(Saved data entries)
________

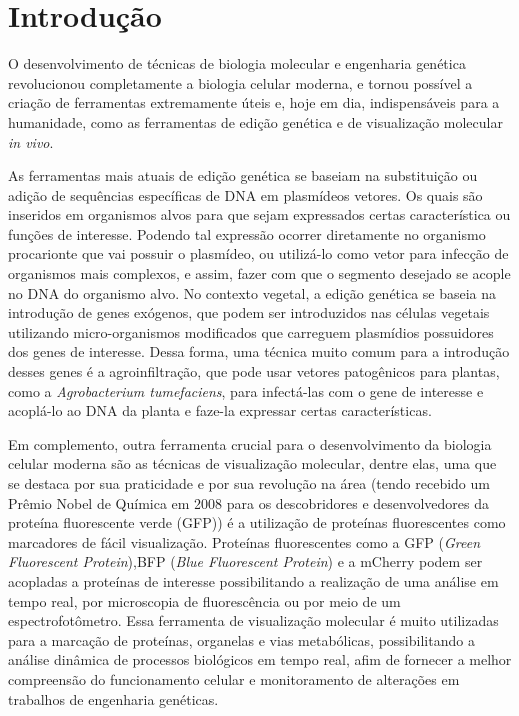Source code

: \section{Introdução} 
O desenvolvimento de técnicas de biologia molecular e engenharia genética
revolucionou completamente a biologia celular moderna, e tornou possível a
criação de ferramentas extremamente úteis e, hoje em dia, indispensáveis para a
humanidade\cite{teófilo_gallão_2019}, como as ferramentas de edição genética e
de visualização molecular \textit{in vivo}.

As ferramentas mais atuais de edição genética se baseiam na substituição ou
adição de sequências específicas de DNA em plasmídeos
vetores\cite{BriefyHistoryOfGenetics}. Os quais são inseridos em organismos
alvos para que sejam expressados certas característica ou funções de interesse.
Podendo tal expressão ocorrer diretamente no organismo procarionte que vai
possuir o plasmídeo\cite{ruiz_silhavy_2022}, ou utilizá-lo como vetor para
infecção de organismos mais complexos, e assim, fazer com que o segmento
desejado se acople no DNA do organismo alvo. No contexto vegetal, a edição
genética se baseia na introdução de genes exógenos, que podem ser introduzidos
nas células vegetais utilizando micro-organismos modificados que carreguem
plasmídios possuidores dos genes de interesse\cite{embrapa2017manual}. Dessa
forma, uma técnica muito comum para a introdução desses genes é a
agroinfiltração, que pode usar vetores patogênicos para plantas, como a
\textit{Agrobacterium tumefaciens}, para infectá-las com o gene de interesse e
acoplá-lo ao DNA da planta e faze-la expressar certas
características\cite{embrapa2017manual}.

Em complemento, outra ferramenta crucial para o desenvolvimento da biologia
celular moderna são as técnicas de visualização molecular, dentre elas, uma que
se destaca por sua praticidade e por sua revolução na área (tendo recebido um
Prêmio Nobel de Química em 2008 para os descobridores e desenvolvedores da
proteína fluorescente verde (GFP)\cite{jeremy_jackson_2009}) é a utilização de
proteínas fluorescentes como marcadores de fácil visualização. Proteínas
fluorescentes como a GFP (\textit{Green Fluorescent Protein}),BFP (\textit{Blue
Fluorescent Protein}) e a mCherry podem ser acopladas a proteínas de interesse
possibilitando a realização de uma análise em tempo real, por microscopia de
fluorescência ou por meio de um espectrofotômetro.  Essa ferramenta de
visualização molecular é muito utilizadas para a marcação de proteínas,
organelas e vias metabólicas, possibilitando a análise dinâmica de processos
biológicos em tempo real, afim de fornecer a melhor compreensão do funcionamento
celular e monitoramento de alterações em trabalhos de engenharia
genéticas\cite{misteli_spector_1997}. 

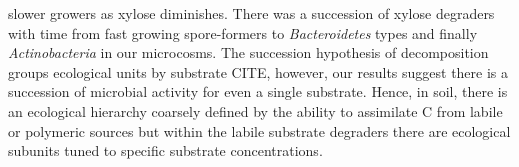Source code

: slower growers as xylose diminishes. There was a succession of xylose degraders
with time from fast growing spore-formers to \textit{Bacteroidetes} types and
finally \textit{Actinobacteria} in our microcosms. The succession hypothesis of
decomposition groups ecological units by substrate CITE, however, our results
suggest there is a succession of microbial activity for even a single
substrate. Hence, in soil, there is an ecological hierarchy coarsely defined by
the ability to assimilate C from labile or polymeric sources but within the
labile substrate degraders there are ecological subunits tuned to specific
substrate concentrations.















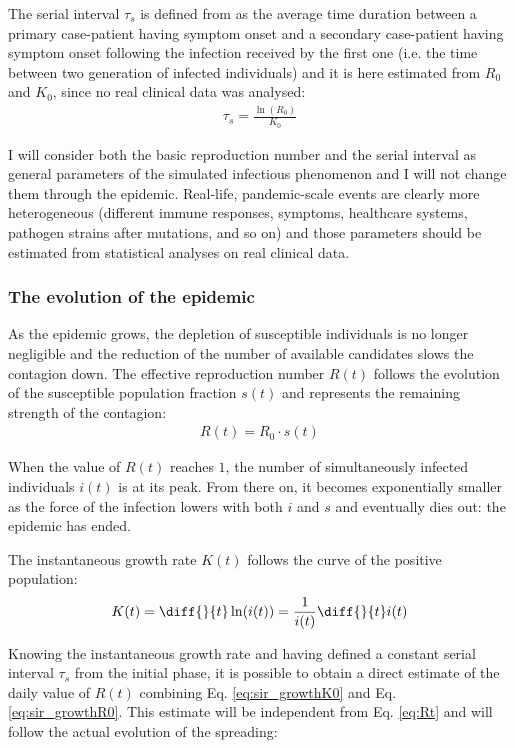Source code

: \documentclass[DIV=12, BCOR=0pt]{scrartcl}  %
\begin{document}
	The serial interval $\tau_s$ is defined from \citet{Du2020} as the average time duration between a primary case-patient having symptom onset and a secondary case-patient having symptom onset following the infection received by the first one (i.e. the time between two generation of infected individuals) and it is here estimated from $R_0$ and $K_0$, since no real clinical data was analysed: 
	\begin{align}
		\tau_s = \frac{\ln(R_0)}{K_0}
		\label{eq:serial}
	\end{align}

	I will consider both the basic reproduction number and the serial interval as general parameters of the simulated infectious phenomenon and I will not change them through the epidemic. Real-life, pandemic-scale events are clearly more heterogeneous (different immune responses, symptoms, healthcare systems, pathogen strains after mutations, and so on) and those parameters should be estimated from statistical analyses on real clinical data.  

  \subsubsection{The evolution of the epidemic}
  As the epidemic grows, the depletion of susceptible individuals is no longer negligible and the reduction of the number of available candidates slows the contagion down.
  The effective reproduction number $R(t)$ follows the evolution of the susceptible population fraction $s(t)$ and represents the remaining strength of the contagion:
  \begin{align}
		R(t) = R_0 \cdot s(t) 
		\label{eq:Rt}
  \end{align}

  When the value of $R(t)$ reaches $1$, the number of simultaneously infected individuals $i(t)$ is at its peak. From there on, it becomes exponentially smaller as the force of the infection lowers with both $i$ and $s$ and eventually dies out: the epidemic has ended.
  
  The instantaneous growth rate $K(t)$ follows the curve of the positive population:
  \begin{align}
  	K(t) =  \diff{}{t} \ln(i(t)) = \frac{1}{i(t)} \diff{}{t} i(t)
  	\label{eq:Kt}
  \end{align}

	Knowing the instantaneous growth rate and having defined a constant serial interval $\tau_s$ from the initial phase, it is possible to obtain a direct estimate of the daily value of $R(t)$ combining Eq. \ref{eq:sir_growthK0} and Eq. \ref{eq:sir_growthR0}. This estimate will be independent from Eq. \ref{eq:Rt} and will follow the actual evolution of the spreading:
\end{document}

________

> _Exercise prompt_:
Reproduce all of the entries word for word, skipping any pictures they hold.

> _Completed task_:
Source code

: \section{Introdução} 
O desenvolvimento de técnicas de biologia molecular e engenharia genética
revolucionou completamente a biologia celular moderna, e tornou possível a
criação de ferramentas extremamente úteis e, hoje em dia, indispensáveis para a
humanidade\cite{teófilo_gallão_2019}, como as ferramentas de edição genética e
de visualização molecular \textit{in vivo}.

As ferramentas mais atuais de edição genética se baseiam na substituição ou
adição de sequências específicas de DNA em plasmídeos
vetores\cite{BriefyHistoryOfGenetics}. Os quais são inseridos em organismos
alvos para que sejam expressados certas característica ou funções de interesse.
Podendo tal expressão ocorrer diretamente no organismo procarionte que vai
possuir o plasmídeo\cite{ruiz_silhavy_2022}, ou utilizá-lo como vetor para
infecção de organismos mais complexos, e assim, fazer com que o segmento
desejado se acople no DNA do organismo alvo. No contexto vegetal, a edição
genética se baseia na introdução de genes exógenos, que podem ser introduzidos
nas células vegetais utilizando micro-organismos modificados que carreguem
plasmídios possuidores dos genes de interesse\cite{embrapa2017manual}. Dessa
forma, uma técnica muito comum para a introdução desses genes é a
agroinfiltração, que pode usar vetores patogênicos para plantas, como a
\textit{Agrobacterium tumefaciens}, para infectá-las com o gene de interesse e
acoplá-lo ao DNA da planta e faze-la expressar certas
características\cite{embrapa2017manual}.

Em complemento, outra ferramenta crucial para o desenvolvimento da biologia
celular moderna são as técnicas de visualização molecular, dentre elas, uma que
se destaca por sua praticidade e por sua revolução na área (tendo recebido um
Prêmio Nobel de Química em 2008 para os descobridores e desenvolvedores da
proteína fluorescente verde (GFP)\cite{jeremy_jackson_2009}) é a utilização de
proteínas fluorescentes como marcadores de fácil visualização. Proteínas
fluorescentes como a GFP (\textit{Green Fluorescent Protein}),BFP (\textit{Blue
Fluorescent Protein}) e a mCherry podem ser acopladas a proteínas de interesse
possibilitando a realização de uma análise em tempo real, por microscopia de
fluorescência ou por meio de um espectrofotômetro.  Essa ferramenta de
visualização molecular é muito utilizadas para a marcação de proteínas,
organelas e vias metabólicas, possibilitando a análise dinâmica de processos
biológicos em tempo real, afim de fornecer a melhor compreensão do funcionamento
celular e monitoramento de alterações em trabalhos de engenharia
genéticas\cite{misteli_spector_1997}. 

Source code

: slower growers as xylose diminishes. There was a succession of xylose degraders
with time from fast growing spore-formers to \textit{Bacteroidetes} types and
finally \textit{Actinobacteria} in our microcosms. The succession hypothesis of
decomposition groups ecological units by substrate CITE, however, our results
suggest there is a succession of microbial activity for even a single
substrate. Hence, in soil, there is an ecological hierarchy coarsely defined by
the ability to assimilate C from labile or polymeric sources but within the
labile substrate degraders there are ecological subunits tuned to specific
substrate concentrations.















Source code

: \documentclass[DIV=12, BCOR=0pt]{scrartcl}  %
\begin{document}
	The serial interval $\tau_s$ is defined from \citet{Du2020} as the average time duration between a primary case-patient having symptom onset and a secondary case-patient having symptom onset following the infection received by the first one (i.e. the time between two generation of infected individuals) and it is here estimated from $R_0$ and $K_0$, since no real clinical data was analysed: 
	\begin{align}
		\tau_s = \frac{\ln(R_0)}{K_0}
		\label{eq:serial}
	\end{align}

	I will consider both the basic reproduction number and the serial interval as general parameters of the simulated infectious phenomenon and I will not change them through the epidemic. Real-life, pandemic-scale events are clearly more heterogeneous (different immune responses, symptoms, healthcare systems, pathogen strains after mutations, and so on) and those parameters should be estimated from statistical analyses on real clinical data.  

  \subsubsection{The evolution of the epidemic}
  As the epidemic grows, the depletion of susceptible individuals is no longer negligible and the reduction of the number of available candidates slows the contagion down.
  The effective reproduction number $R(t)$ follows the evolution of the susceptible population fraction $s(t)$ and represents the remaining strength of the contagion:
  \begin{align}
		R(t) = R_0 \cdot s(t) 
		\label{eq:Rt}
  \end{align}

  When the value of $R(t)$ reaches $1$, the number of simultaneously infected individuals $i(t)$ is at its peak. From there on, it becomes exponentially smaller as the force of the infection lowers with both $i$ and $s$ and eventually dies out: the epidemic has ended.
  
  The instantaneous growth rate $K(t)$ follows the curve of the positive population:
  \begin{align}
  	K(t) =  \diff{}{t} \ln(i(t)) = \frac{1}{i(t)} \diff{}{t} i(t)
  	\label{eq:Kt}
  \end{align}

	Knowing the instantaneous growth rate and having defined a constant serial interval $\tau_s$ from the initial phase, it is possible to obtain a direct estimate of the daily value of $R(t)$ combining Eq. \ref{eq:sir_growthK0} and Eq. \ref{eq:sir_growthR0}. This estimate will be independent from Eq. \ref{eq:Rt} and will follow the actual evolution of the spreading:
\end{document}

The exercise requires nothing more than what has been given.